Task data Start Marker
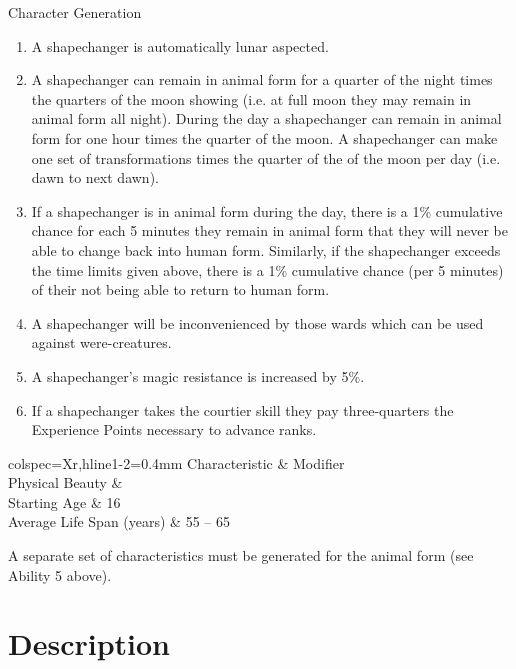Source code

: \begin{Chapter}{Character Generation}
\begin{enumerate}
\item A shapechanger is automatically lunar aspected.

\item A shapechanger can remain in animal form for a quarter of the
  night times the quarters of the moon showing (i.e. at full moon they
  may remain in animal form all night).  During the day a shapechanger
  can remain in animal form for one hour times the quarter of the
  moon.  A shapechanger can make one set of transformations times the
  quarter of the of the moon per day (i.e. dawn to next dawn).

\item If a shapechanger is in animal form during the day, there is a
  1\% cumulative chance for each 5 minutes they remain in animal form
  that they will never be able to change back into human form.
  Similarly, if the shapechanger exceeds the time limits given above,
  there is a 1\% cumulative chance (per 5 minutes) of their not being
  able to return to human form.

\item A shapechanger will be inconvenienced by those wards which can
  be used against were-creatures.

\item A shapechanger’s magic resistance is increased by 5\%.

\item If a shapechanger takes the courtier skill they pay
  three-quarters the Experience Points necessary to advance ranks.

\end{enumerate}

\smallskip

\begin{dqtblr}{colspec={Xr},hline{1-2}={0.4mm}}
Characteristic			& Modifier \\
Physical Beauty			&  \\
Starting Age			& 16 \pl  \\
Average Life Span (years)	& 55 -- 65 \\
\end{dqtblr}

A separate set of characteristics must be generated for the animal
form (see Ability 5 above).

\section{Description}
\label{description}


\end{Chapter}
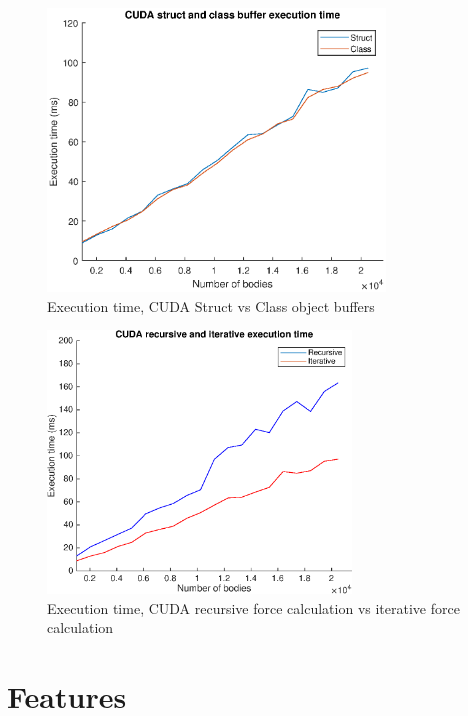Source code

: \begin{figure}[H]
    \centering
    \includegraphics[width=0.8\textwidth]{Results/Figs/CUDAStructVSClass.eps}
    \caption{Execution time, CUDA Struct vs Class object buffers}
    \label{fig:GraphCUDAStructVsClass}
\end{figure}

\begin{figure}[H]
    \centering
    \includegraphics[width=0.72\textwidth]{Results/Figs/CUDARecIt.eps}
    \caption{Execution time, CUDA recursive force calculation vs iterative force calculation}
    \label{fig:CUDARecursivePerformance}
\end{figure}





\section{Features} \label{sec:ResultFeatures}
Task data End Marker
Task data Start Marker
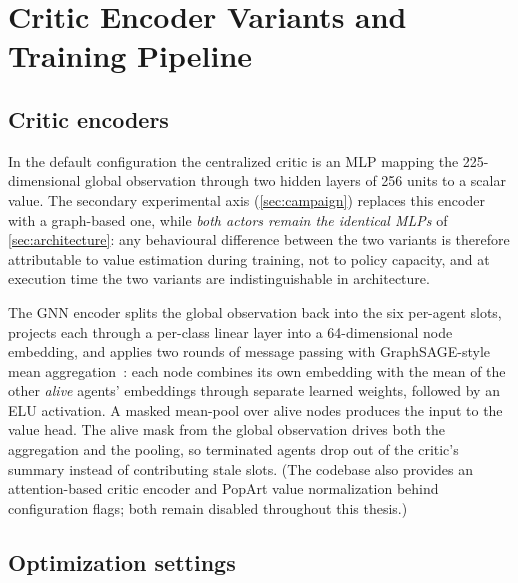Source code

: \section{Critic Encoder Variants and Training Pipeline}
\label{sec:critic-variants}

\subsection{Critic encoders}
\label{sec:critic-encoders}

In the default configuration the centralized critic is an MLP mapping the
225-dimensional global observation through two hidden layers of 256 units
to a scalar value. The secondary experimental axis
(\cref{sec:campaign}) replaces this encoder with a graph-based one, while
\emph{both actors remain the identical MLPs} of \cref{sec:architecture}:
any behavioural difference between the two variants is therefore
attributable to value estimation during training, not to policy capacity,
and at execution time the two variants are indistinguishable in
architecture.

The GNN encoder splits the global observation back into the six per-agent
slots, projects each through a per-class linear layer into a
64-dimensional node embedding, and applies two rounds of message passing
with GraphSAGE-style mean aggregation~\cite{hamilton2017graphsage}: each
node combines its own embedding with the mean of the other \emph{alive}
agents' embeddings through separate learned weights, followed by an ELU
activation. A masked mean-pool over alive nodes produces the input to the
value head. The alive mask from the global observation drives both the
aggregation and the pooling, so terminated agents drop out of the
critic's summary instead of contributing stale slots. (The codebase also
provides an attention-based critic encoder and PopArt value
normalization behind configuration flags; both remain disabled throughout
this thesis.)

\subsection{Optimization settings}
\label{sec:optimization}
Task data End Marker
Task data Start Marker
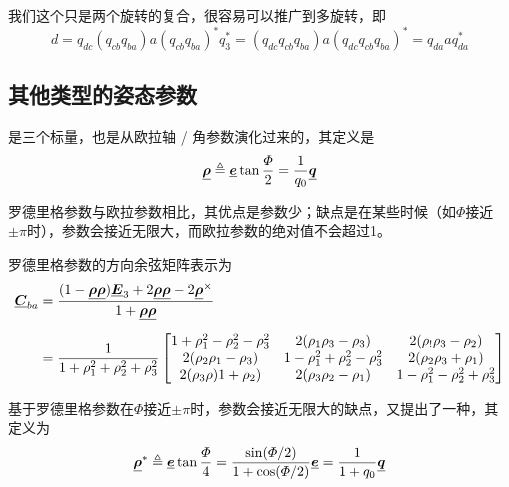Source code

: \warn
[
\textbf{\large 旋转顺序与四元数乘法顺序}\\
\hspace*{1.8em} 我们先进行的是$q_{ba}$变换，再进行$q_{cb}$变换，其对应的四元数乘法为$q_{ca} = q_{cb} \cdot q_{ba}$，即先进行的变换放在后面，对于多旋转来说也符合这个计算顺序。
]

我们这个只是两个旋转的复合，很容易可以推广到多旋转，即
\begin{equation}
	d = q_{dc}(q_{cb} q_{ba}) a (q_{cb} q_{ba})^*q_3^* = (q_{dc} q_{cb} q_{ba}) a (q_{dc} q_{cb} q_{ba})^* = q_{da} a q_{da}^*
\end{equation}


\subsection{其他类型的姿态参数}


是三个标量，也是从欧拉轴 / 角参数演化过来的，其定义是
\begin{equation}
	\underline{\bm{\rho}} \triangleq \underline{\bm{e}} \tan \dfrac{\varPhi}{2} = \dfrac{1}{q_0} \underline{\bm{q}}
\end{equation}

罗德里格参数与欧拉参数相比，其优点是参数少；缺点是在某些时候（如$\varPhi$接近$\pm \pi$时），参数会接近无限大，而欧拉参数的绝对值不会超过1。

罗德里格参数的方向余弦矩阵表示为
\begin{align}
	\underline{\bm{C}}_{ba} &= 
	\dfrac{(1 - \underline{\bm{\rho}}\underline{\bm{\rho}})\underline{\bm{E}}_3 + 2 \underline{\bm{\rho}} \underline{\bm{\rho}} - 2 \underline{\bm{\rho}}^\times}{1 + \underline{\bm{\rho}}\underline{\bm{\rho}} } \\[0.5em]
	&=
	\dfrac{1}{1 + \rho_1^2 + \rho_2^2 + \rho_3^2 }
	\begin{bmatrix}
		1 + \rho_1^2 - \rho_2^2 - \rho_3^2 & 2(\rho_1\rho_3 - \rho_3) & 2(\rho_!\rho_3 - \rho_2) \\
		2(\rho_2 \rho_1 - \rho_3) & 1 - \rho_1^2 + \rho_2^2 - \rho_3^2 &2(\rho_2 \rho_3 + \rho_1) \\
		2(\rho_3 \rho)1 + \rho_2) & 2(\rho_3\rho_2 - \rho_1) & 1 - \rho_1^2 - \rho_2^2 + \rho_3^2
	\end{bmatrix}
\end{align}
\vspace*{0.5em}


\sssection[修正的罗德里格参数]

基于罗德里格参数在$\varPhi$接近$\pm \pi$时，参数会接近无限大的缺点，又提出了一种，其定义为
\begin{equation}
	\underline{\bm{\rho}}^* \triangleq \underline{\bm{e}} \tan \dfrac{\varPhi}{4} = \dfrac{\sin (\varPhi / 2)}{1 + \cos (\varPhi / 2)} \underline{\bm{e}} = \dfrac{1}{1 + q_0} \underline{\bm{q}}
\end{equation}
Task data End Marker
▶ **Exercise brief**: Here the output must be the lines above from the line with "The GNN encoder" to the line with "with GraphSAGE-style mean", both included, duplicated word for word and nothing else.

▶ **Your solution**:
The GNN encoder splits the global observation back into the six per-agent
slots, projects each through a per-class linear layer into a
64-dimensional node embedding, and applies two rounds of message passing
with GraphSAGE-style mean aggregation~\cite{hamilton2017graphsage}: each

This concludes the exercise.